→ Input records

* * * * * * *

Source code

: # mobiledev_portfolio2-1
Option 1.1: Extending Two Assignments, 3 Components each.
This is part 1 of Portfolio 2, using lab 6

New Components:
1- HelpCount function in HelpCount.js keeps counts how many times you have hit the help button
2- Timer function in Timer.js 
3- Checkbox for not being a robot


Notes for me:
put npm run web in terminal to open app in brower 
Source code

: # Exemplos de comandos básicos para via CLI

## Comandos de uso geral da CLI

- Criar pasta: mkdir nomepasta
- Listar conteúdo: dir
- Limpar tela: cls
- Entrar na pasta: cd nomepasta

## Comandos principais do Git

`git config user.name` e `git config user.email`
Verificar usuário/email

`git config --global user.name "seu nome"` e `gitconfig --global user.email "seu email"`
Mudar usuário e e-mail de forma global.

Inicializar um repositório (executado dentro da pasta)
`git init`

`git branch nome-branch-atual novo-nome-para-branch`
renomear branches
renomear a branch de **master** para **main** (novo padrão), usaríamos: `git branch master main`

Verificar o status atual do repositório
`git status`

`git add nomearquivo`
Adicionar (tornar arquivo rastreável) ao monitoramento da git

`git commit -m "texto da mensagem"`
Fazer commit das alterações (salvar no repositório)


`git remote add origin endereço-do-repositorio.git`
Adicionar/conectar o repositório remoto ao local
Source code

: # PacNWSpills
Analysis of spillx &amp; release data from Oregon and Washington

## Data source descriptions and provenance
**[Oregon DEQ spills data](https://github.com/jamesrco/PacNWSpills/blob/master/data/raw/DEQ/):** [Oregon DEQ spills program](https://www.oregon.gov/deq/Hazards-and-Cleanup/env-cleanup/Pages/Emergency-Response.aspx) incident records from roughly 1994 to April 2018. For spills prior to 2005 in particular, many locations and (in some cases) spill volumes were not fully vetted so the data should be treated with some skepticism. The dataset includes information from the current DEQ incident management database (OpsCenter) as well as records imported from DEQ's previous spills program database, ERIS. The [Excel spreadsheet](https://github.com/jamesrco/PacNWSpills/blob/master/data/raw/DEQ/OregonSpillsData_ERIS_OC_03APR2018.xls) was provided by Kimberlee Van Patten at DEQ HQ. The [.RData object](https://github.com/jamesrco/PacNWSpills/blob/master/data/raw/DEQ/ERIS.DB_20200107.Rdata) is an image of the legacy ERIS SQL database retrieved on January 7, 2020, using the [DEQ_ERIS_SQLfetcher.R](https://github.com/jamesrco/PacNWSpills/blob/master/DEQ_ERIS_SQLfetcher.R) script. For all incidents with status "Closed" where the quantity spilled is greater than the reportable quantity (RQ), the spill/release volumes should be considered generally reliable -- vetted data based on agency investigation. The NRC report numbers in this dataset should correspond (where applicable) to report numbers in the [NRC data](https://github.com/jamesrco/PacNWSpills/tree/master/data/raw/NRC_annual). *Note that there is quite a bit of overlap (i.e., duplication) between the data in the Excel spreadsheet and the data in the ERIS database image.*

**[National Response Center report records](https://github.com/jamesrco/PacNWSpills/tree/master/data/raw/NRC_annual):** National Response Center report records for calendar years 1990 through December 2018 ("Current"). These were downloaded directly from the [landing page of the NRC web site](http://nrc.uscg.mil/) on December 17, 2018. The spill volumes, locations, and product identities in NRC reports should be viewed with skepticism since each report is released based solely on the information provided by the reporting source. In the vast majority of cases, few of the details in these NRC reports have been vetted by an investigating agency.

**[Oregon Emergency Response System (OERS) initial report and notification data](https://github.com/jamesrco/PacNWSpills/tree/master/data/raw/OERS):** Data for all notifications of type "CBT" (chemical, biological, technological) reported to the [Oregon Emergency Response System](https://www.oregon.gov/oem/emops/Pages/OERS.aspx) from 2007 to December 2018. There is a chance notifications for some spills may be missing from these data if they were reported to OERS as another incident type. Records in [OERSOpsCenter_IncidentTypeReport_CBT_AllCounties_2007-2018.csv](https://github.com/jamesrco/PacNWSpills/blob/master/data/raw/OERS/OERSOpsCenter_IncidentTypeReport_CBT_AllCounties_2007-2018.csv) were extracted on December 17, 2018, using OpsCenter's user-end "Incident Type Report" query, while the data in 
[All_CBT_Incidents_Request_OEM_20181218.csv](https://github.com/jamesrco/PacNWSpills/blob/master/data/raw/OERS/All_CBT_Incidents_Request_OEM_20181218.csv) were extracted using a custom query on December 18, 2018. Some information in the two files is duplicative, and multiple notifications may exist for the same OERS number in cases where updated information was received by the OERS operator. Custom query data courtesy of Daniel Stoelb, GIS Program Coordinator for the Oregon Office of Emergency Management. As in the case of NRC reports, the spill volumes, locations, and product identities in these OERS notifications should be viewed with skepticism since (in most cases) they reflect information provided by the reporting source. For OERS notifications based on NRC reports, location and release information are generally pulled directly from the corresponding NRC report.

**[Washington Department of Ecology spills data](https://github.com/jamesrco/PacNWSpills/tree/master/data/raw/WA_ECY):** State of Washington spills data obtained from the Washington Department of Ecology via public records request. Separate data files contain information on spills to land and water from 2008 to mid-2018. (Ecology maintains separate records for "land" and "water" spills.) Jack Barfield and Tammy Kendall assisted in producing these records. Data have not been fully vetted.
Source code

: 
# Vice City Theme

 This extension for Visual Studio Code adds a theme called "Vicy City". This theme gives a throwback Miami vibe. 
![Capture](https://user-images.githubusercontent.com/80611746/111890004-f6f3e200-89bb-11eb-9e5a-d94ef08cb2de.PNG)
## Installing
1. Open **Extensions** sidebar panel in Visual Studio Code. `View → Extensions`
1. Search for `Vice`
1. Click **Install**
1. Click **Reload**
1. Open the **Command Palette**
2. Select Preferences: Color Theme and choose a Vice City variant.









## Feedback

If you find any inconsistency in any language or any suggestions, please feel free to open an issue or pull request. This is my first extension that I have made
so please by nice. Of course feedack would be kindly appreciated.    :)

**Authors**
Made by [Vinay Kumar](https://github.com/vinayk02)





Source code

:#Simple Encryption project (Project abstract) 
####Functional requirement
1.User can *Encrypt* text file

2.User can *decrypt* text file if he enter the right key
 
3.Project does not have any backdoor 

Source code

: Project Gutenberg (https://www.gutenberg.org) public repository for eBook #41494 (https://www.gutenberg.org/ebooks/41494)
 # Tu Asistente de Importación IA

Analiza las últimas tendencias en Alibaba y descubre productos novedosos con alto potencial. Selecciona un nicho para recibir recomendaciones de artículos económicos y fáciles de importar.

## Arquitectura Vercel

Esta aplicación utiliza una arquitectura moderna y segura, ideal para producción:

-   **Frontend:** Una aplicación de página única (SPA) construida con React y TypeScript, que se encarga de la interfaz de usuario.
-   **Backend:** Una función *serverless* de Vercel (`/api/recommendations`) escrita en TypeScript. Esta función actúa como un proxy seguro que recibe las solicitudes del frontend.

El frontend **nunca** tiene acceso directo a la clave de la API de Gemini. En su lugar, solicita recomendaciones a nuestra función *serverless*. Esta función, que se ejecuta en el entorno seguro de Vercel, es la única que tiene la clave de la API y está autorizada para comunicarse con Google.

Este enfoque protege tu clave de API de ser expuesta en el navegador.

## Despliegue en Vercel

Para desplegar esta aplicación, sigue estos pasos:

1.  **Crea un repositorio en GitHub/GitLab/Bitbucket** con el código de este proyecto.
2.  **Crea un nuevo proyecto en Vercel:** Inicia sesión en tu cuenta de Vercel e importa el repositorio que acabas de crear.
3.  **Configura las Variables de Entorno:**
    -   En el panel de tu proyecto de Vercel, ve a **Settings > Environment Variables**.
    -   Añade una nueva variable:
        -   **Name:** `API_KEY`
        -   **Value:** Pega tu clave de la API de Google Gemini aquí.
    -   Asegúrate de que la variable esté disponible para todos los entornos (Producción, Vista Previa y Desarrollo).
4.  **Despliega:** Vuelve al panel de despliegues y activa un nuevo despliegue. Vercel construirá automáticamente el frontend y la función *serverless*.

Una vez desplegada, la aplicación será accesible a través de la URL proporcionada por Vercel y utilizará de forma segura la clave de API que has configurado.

* * * * * * *

→ What to do
Word for word, restate the entries from the first line to the line that has "## Data source descriptions and provenance", both included, and nothing else.

→ Problem solution
Source code

: # mobiledev_portfolio2-1
Option 1.1: Extending Two Assignments, 3 Components each.
This is part 1 of Portfolio 2, using lab 6

New Components:
1- HelpCount function in HelpCount.js keeps counts how many times you have hit the help button
2- Timer function in Timer.js 
3- Checkbox for not being a robot


Notes for me:
put npm run web in terminal to open app in brower 
Source code

: # Exemplos de comandos básicos para via CLI

## Comandos de uso geral da CLI

- Criar pasta: mkdir nomepasta
- Listar conteúdo: dir
- Limpar tela: cls
- Entrar na pasta: cd nomepasta

## Comandos principais do Git

`git config user.name` e `git config user.email`
Verificar usuário/email

`git config --global user.name "seu nome"` e `gitconfig --global user.email "seu email"`
Mudar usuário e e-mail de forma global.

Inicializar um repositório (executado dentro da pasta)
`git init`

`git branch nome-branch-atual novo-nome-para-branch`
renomear branches
renomear a branch de **master** para **main** (novo padrão), usaríamos: `git branch master main`

Verificar o status atual do repositório
`git status`

`git add nomearquivo`
Adicionar (tornar arquivo rastreável) ao monitoramento da git

`git commit -m "texto da mensagem"`
Fazer commit das alterações (salvar no repositório)


`git remote add origin endereço-do-repositorio.git`
Adicionar/conectar o repositório remoto ao local
Source code

: # PacNWSpills
Analysis of spillx &amp; release data from Oregon and Washington

## Data source descriptions and provenance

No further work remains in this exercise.